◆ **WHAT YOU SHOULD DO**
Lines of the data that contain the word "where" are the ones to copy.

[Stored dataset items]
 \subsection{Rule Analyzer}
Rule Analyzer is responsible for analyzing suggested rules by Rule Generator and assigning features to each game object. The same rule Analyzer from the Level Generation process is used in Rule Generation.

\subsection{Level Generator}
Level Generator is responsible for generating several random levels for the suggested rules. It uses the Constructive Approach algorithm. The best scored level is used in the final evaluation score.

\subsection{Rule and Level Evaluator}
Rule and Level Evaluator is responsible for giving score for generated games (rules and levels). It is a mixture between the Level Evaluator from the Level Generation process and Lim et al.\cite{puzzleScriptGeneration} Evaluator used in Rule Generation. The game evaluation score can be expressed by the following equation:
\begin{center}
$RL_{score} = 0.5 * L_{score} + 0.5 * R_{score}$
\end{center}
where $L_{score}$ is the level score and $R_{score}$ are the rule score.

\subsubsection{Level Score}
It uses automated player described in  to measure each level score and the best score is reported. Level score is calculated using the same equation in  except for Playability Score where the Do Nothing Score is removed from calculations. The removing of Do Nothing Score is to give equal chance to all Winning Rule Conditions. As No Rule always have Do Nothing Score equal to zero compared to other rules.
* * *
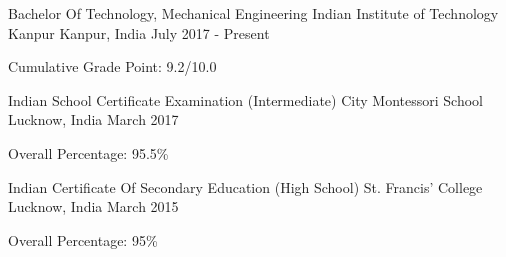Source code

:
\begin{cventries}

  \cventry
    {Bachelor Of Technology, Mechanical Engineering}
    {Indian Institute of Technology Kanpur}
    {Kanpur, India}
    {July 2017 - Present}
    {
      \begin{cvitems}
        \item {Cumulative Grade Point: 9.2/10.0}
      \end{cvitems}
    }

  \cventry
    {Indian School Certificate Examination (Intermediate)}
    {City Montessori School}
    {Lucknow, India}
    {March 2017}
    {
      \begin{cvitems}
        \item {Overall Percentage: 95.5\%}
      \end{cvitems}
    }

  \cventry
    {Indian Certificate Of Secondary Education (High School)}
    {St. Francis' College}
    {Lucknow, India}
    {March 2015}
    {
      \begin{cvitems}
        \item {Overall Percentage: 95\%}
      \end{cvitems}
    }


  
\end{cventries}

◆ **OUTPUT OF THE TASK**
where $L_{score}$ is the level score and $R_{score}$ are the rule score.
It uses automated player described in  to measure each level score and the best score is reported. Level score is calculated using the same equation in  except for Playability Score where the Do Nothing Score is removed from calculations. The removing of Do Nothing Score is to give equal chance to all Winning Rule Conditions. As No Rule always have Do Nothing Score equal to zero compared to other rules.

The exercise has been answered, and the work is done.